What’s this buzz about “influencer marketing”?

While we’re still all talking about content being the hottest buzzword in marketing these days, influencer marketing is right up there, quietly, confidently, and steadily becoming a key weapon in the marketer’s arsenal.

Influencer marketing isn’t new. Testimonials have always been around. When someone well known says something about a product, it becomes celebrity marketing.

When that celebrity gets paid, it takes the form of endorsement marketing.

Influencer marketing, however, is marketing specifically to those who do the testimonials, those who have a sway on the target audience, those who have voice that’s heard and followed. It’s preaching to the preachers.

One understands how influencer marketing comes together — a powerful combination of content and social coming together in today’s world of dialogue rather than advertising, engagement rather than just the old-fashioned one way.

Certain verticals in marketing have taken to influencer marketing like ducks to water. Around 60 per cent of fashion and beauty brands have some sort of influencer strategy in place. And brands in our region — from food to fashion, from beauty to technology — are placing decent bets on influencers doing their magic for them.

Getting influencer marketing isn’t easy. If your brand is looking to influence that really tight slice of your audience — and who will then cast a magic spell on the rest of your target group — you need to have a pretty good strategy in place. Identifying the right influencers is first up the biggest challenge today. And there’s no magic list somewhere. You can’t wiki them, there’s no easy find on Google search, and while there are some tools that identify them on Twitter and Instagram, one still needs some hands-on hard work to be able to spot the right influencers.

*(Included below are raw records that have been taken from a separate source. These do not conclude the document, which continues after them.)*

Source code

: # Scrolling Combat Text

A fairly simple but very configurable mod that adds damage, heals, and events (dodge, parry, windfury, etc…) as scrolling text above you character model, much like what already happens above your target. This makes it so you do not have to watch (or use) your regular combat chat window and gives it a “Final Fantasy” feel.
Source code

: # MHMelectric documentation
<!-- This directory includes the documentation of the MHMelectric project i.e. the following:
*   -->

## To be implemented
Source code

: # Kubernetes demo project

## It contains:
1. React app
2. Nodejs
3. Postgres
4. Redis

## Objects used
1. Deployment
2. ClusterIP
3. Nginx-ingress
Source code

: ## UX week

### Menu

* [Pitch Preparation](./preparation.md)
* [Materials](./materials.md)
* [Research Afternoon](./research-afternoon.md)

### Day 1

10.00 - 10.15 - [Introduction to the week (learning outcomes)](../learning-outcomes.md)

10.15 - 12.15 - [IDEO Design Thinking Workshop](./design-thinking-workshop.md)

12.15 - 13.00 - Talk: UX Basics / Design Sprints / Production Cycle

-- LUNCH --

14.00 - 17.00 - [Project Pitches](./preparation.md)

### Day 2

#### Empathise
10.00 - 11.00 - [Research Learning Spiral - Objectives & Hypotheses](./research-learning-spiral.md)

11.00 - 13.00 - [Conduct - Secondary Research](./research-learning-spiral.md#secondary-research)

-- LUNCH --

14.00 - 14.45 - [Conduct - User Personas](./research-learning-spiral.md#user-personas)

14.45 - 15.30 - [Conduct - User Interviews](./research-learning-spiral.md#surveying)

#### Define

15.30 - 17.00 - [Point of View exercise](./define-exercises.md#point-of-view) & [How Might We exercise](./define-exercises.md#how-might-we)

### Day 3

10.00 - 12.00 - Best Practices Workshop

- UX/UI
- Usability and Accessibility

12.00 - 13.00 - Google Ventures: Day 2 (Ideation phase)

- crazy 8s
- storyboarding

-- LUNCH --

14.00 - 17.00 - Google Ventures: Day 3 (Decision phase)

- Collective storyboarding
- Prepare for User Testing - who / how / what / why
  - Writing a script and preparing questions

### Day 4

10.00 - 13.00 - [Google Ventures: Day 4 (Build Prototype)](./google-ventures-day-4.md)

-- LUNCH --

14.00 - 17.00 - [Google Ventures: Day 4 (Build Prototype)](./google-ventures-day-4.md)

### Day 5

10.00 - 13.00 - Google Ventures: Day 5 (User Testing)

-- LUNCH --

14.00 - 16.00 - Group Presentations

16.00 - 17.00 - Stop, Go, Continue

In our region, in particular, influencers who are worth their salt (or their words) in their respective genres are increasingly becoming difficult to reach and ‘acquire’. It is becoming competitive and expensive to draw them out, reach them, and have them then act and speak and do on your behalf.

The game is a free for all in that sense, but it just isn’t free. Marketers are having to set aside budgets for their influencer marketing separately from social media and paid advertising.

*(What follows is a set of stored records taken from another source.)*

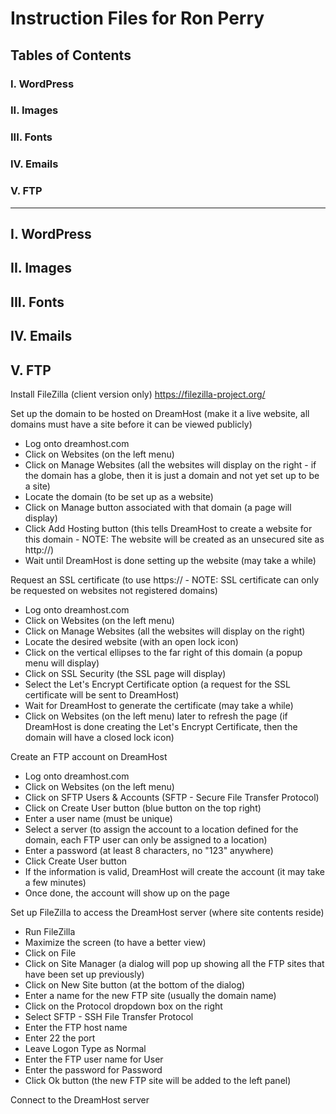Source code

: # Instruction Files for Ron Perry #

## Tables of Contents
### I. WordPress
### II. Images
### III. Fonts
### IV. Emails
### V. FTP

---

## I. WordPress

## II. Images

## III. Fonts

## IV. Emails

## V. FTP

Install FileZilla (client version only)
https://filezilla-project.org/

Set up the domain to be hosted on DreamHost (make it a live website, all domains must have a site before it can be viewed publicly)
- Log onto dreamhost.com
- Click on Websites (on the left menu)
- Click on Manage Websites (all the websites will display on the right - if the domain has a globe, then it is just a domain and not yet set up to be a site)
- Locate the domain (to be set up as a website)
- Click on Manage button associated with that domain (a page will display)
- Click Add Hosting button (this tells DreamHost to create a website for this domain - NOTE: The website will be created as an unsecured site as http://)
- Wait until DreamHost is done setting up the website (may take a while)

Request an SSL certificate (to use https:// - NOTE:  SSL certificate can only be requested on websites not registered domains)
- Log onto dreamhost.com
- Click on Websites (on the left menu)
- Click on Manage Websites (all the websites will display on the right)
- Locate the desired website (with an open lock icon)
- Click on the vertical ellipses to the far right of this domain (a popup menu will display)
- Click on SSL Security (the SSL page will display)
- Select the Let's Encrypt Certificate option (a request for the SSL certificate will be sent to DreamHost)
- Wait for DreamHost to generate the certificate (may take a while)
- Click on Websites (on the left menu) later to refresh the page (if DreamHost is done creating the Let's Encrypt Certificate, then the domain will have a closed lock icon)

Create an FTP account on DreamHost
- Log onto dreamhost.com
- Click on Websites (on the left menu)
- Click on SFTP Users & Accounts (SFTP - Secure File Transfer Protocol)
- Click on Create User button (blue button on the top right)
- Enter a user name (must be unique)
- Select a server (to assign the account to a location defined for the domain, each FTP user can only be assigned to a location)
- Enter a password (at least 8 characters, no "123" anywhere)
- Click Create User button
- If the information is valid, DreamHost will create the account (it may take a few minutes)
- Once done, the account will show up on the page

Set up FileZilla to access the DreamHost server (where site contents reside)
- Run FileZilla
- Maximize the screen (to have a better view)
- Click on File
- Click on Site Manager (a dialog will pop up showing all the FTP sites that have been set up previously)
- Click on New Site button (at the bottom of the dialog)
- Enter a name for the new FTP site (usually the domain name)
- Click on the Protocol dropdown box on the right
- Select SFTP - SSH File Transfer Protocol
- Enter the FTP host name
- Enter 22 the port
- Leave Logon Type as Normal
- Enter the FTP user name for User
- Enter the password for Password
- Click Ok button (the new FTP site will be added to the left panel)

Connect to the DreamHost server

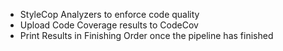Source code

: *   StyleCop Analyzers to enforce code quality
*   Upload Code Coverage results to CodeCov
*   Print Results in Finishing Order once the pipeline has finished
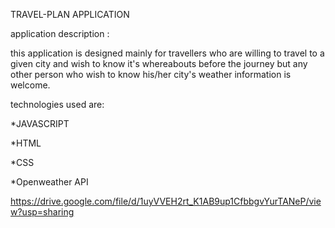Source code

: TRAVEL-PLAN APPLICATION 


application description :


this application is designed mainly for travellers who are willing to travel to a given city and wish to know it's whereabouts before the journey but any other person who wish to know his/her city's weather information is welcome.

technologies used are:

*JAVASCRIPT

*HTML

*CSS

*Openweather API 

https://drive.google.com/file/d/1uyVVEH2rt_K1AB9up1CfbbgvYurTANeP/view?usp=sharing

And then of course, there’s always the need, the demand to prove the return on investment (ROI) on that front.

Marketers often don’t know how to measure this ROI. Content sharing by the target group, web traffic generated, PR coverage, mentions in earned media like blogs, leads, and finally revenue generated are some metrics that brands use today.

But the jury’s out, because the costs are increasing, so ROI measuring really needs to be based on some clearly predefined marketing key performance indicators (KPIs) rather than what every one says out there.

Influencers who have already got street cred in our region have over the last year understood their importance to the game, and raised their ante. They’ve become choosy on which brand or product they are willing to embrace, and even more wiser when it comes to their remuneration for their influence.

Influencers are the ones holding the aces. Brands have to really work much harder at getting those players to work for them. Brands and agencies, who work with influencers know that the first step today is beyond the financial reward.

In the competitive market, influencers need to convinced and won over with products, ideas and strategies that are attractive to them. Influencers are brands themselves, and today, the are savvy enough to recognise what works with ‘their’ audiences, what doesn’t, what makes them look credible and interesting, rather than just coming across as a mouthpiece.

Consumers today are looking for authenticity of influencer opinion. The millennial generation in particular would believe a trusted word of a mouse rather than a direct brand voice.

This changes the paradigm quite a bit — it is after all a shift, a hand over of power to the influencer. Brands need to pander to this shift, and form meaningful on-going relationships with their influencers.

The marketer needs to be aware of the influencers potential — but more so their preferences, their egos, and their reputations. And protect them.

Influencer marketing is a leverage game. For every influencer that you can reach out to and influence, their opinion, their word will influence thousands of others in your target audience in a way that the audience is willing to relate to and resonate with.

Of course, it does not work in silo, you have to get your social media and content strategies right for it to work in tandem.

Get this right, and it’s really worth every post, every unboxing video, every 140-character tweet.

 

The writer is Chief Innovations Officer at MCN (Middle East Communications Network).